暗夜行路
読み方:あんや こうろ
意味
暗い夜道を進むこと。転じて、将来の見通しが立たず、不安や困難の中で人生・事業などを進める状態をいう。志賀直哉の長編小説の題名としても広く知られる。
由来
特定の中国古典などに由来する故事成語ではなく、「暗い夜(暗夜)」を「行く道・旅(行路)」とする漢語的な組み合わせである。成立時期は明確ではない。大正10年(1921年)から昭和12年(1937年)にかけて発表された志賀直哉の長編小説『暗夜行路』の題名により、広く知られるようになった。
備考
文字どおりの「夜道を行くこと」と、比喩的な「先行きが見えない苦境」の両方に用いる。志賀直哉の小説名として使う場合は、通常『暗夜行路』のように書名を括る。
誤用・混同注意
- 志賀直哉の小説題としてのみ用いる語だと誤解されることがあるが、一般に「見通しの立たない困難な状況」の比喩としても用いる。

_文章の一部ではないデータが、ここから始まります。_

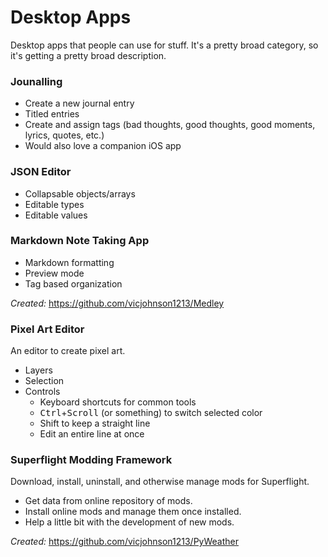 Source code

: # Desktop Apps

Desktop apps that people can use for stuff. It's a pretty broad category, so it's getting a pretty broad description.

### Jounalling

- Create a new journal entry
- Titled entries
- Create and assign tags (bad thoughts, good thoughts, good moments, lyrics, quotes, etc.)
- Would also love a companion iOS app

### JSON Editor

- Collapsable objects/arrays
- Editable types
- Editable values

### Markdown Note Taking App

- Markdown formatting
- Preview mode
- Tag based organization

*Created:* https://github.com/vicjohnson1213/Medley

### Pixel Art Editor

An editor to create pixel art.

- Layers
- Selection
- Controls
  - Keyboard shortcuts for common tools
  - <kbd>Ctrl</kbd>+<kbd>Scroll</kbd> (or something) to switch selected color
  - Shift to keep a straight line
  - Edit an entire line at once

### Superflight Modding Framework

Download, install, uninstall, and otherwise manage mods for Superflight.

- Get data from online repository of mods.
- Install online mods and manage them once installed.
- Help a little bit with the development of new mods.

*Created:* https://github.com/vicjohnson1213/PyWeather

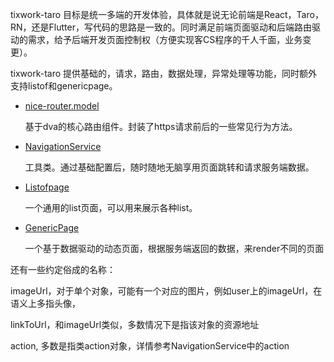 tixwork-taro 目标是统一多端的开发体验，具体就是说无论前端是React，Taro，RN，还是Flutter，写代码的思路是一致的。同时满足前端页面驱动和后端路由驱动的需求，给予后端开发页面控制权（方便实现客CS程序的千人千面，业务变更）。

tixwork-taro  提供基础的，请求，路由，数据处理，异常处理等功能，同时额外支持listof和genericpage。

- [nice-router.model](/docs/tixwork-taro/navigation-service.md)
  
  基于dva的核心路由组件。封装了https请求前后的一些常见行为方法。

- [NavigationService](/docs/tixwork-taro/navigation-service.md) 
  
  工具类。通过基础配置后，随时随地无脑享用页面跳转和请求服务端数据。

- [Listofpage](/docs/tixwork-taro/navigation-service.md)
  
  一个通用的list页面，可以用来展示各种list。

- [GenericPage](/docs/tixwork-taro/navigation-service.md)
  
  一个基于数据驱动的动态页面，根据服务端返回的数据，来render不同的页面

还有一些约定俗成的名称：

imageUrl，对于单个对象，可能有一个对应的图片，例如user上的imageUrl，在语义上多指头像，

linkToUrl，和imageUrl类似，多数情况下是指该对象的资源地址

action, 多数是指类action对象，详情参考NavigationService中的action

- 「暗中模索」と混同されることがある。「暗中模索」は手掛かりのない中で方法を探ることをいう。
例文
- 新規事業は資金も人材も不足しており、まさに暗夜行路の出発だった。
- 先の見えない療養生活を、彼は暗夜行路を歩むような思いで耐えた。
- 制度変更の詳細が示されないままでは、現場は暗夜行路を強いられる。